While powder coating is the fastest growing finishing process in the coatings industry, it is important to understand some of the current limitations. This section outlines the most crucial technical difficulties associated with using effect pigments in powder coating systems so that powder coaters can be prepared to address them. Our researchers are also developing products that will further improve performance of applications in the powder coating system.

Currently, there are two types of application systems: corona and tribo-charging. Both require effect pigments to be bonded for the application process to work most effectively in a powder-coating system. The corona application process is used most often. Tribo-charging generally is used on a very limited basis and reserved for complicated geometric-shaped parts.

In corona applications, in order for the powder coating to transfer to the grounded part, it must first pass through an electrostatic field where it accepts a negative charge and then adheres to the positively grounded part. Although the powder coating's dryblend mixture appears uniform, mica-based effect pigments have inert properties that affect their ability to accept a charge. This parameter is critical to successful powder coating applications.

Because mica-based effect pigments do not readily carry a charge, they can easily separate from the rest of the "charged" coating during their path to the part. The difference in chargeability results in a decrease in the transfer efficiency of the pearl pigment. In other words, during spray-out a portion of the uncharged pearl separates from the powder on the way to the part and falls into the collection system, which could lead to multiple problems. The most obvious result would be an uneven or mottled coating. Uncharged pearl could also collect on the deflector tip, accumulate to a large clump and then spit onto the panel. If this occurred, the concentration of the pearlescent pigment on the panel would fluctuate continuously, making it impossible to produce a consistent finish on the part in day-to-day operations.

Additionally, if the composition of the powder fluctuates in the application process the oversprayed powder cannot be recycled, since the pigment concentration is different from that of the virgin powder. Instead, coaters must spray to waste, which greatly reduces the economic benefit of using a powder coating. However, effect pigments that are bonded act as the resin does, which reduces the aforementioned shortcomings and will be recyclable or reusable.
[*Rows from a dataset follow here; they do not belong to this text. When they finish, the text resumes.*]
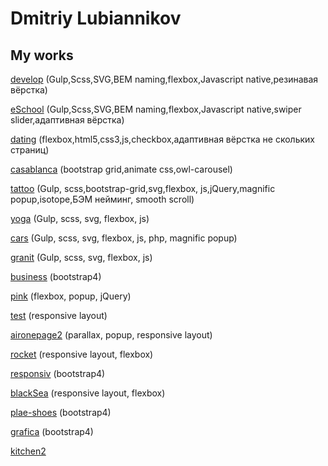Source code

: 
# Dmitriy Lubiannikov

## My works

[develop](https://dmitriylu.github.io/develop/ "my work") (Gulp,Scss,SVG,BEM naming,flexbox,Javascript native,резинавая вёрстка)

[eSchool](https://dmitriylu.github.io/eSchool/ "my work") (Gulp,Scss,SVG,BEM naming,flexbox,Javascript native,swiper slider,адаптивная вёрстка)

[dating](https://dmitriylu.github.io/dating/ "my work") (flexbox,html5,css3,js,checkbox,адаптивная вёрстка не скольких страниц)

[casablanca](https://dmitriylu.github.io/casablanca/ "my work") (bootstrap grid,animate css,owl-carousel)

[tattoo](https://dmitriylu.github.io/tattoo/ "my work") (Gulp, scss,bootstrap-grid,svg,flexbox, js,jQuery,magnific popup,isotope,БЭМ нейминг, smooth scroll)

[yoga](https://dmitriylu.github.io/yoga/ "my work") (Gulp, scss, svg, flexbox, js)

[cars](https://dmitriylu.github.io/cars/ "my work") (Gulp, scss, svg, flexbox, js, php, magnific popup)

[granit](https://dmitriylu.github.io/granit/ "my work") (Gulp, scss, svg, flexbox, js)

[business](https://dmitriylu.github.io/business/ "my work") (bootstrap4)

[pink](https://dmitriylu.github.io/pink/ "my work") (flexbox, popup, jQuery)

[test](https://dmitriylu.github.io/test/ "my work") (responsive layout)

[aironepage2](https://dmitriylu.github.io/aironepage2/ "my work") (parallax, popup, responsive layout)

[rocket](https://dmitriylu.github.io/rocket/ "my work") (responsive layout, flexbox)

[responsiv](https://dmitriylu.github.io/responsiv/ "my work") (bootstrap4)

[blackSea](https://dmitriylu.github.io/blackSea/ "my work") (responsive layout, flexbox)

[plae-shoes](https://dmitriylu.github.io/plae-shoes/ "my work") (bootstrap4)

[grafica](https://dmitriylu.github.io/grafica/ "my work") (bootstrap4)

[kitchen2](https://dmitriylu.github.io/kitchen2/ "my work")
In the corona process, it is important to monitor the charge or kilovolt (kV) read-out on the control unit. In most situations, the voltage should be no greater than 80kV for optimum spray conditions. Higher voltages could cause a problem called back ionization. This condition occurs during electrostatic application of powder where an excessive build-up of charged powder particles limits the amount of powder that can be deposited on the substrate. The additional powder sprayed to the panel is repelled from the part, taking with it previously coated powder and forming craters.

Researchers continue to refine the efficiency of today's application methods. As an example, the powder slurries used for automotive clearcoat applications appear to be promising. In this system, the powder resin is dispersed in water. The resulting finish, which is achieved by increasing flow and leveling characteristics of the powder system, resembles the smoothness of a liquid coating.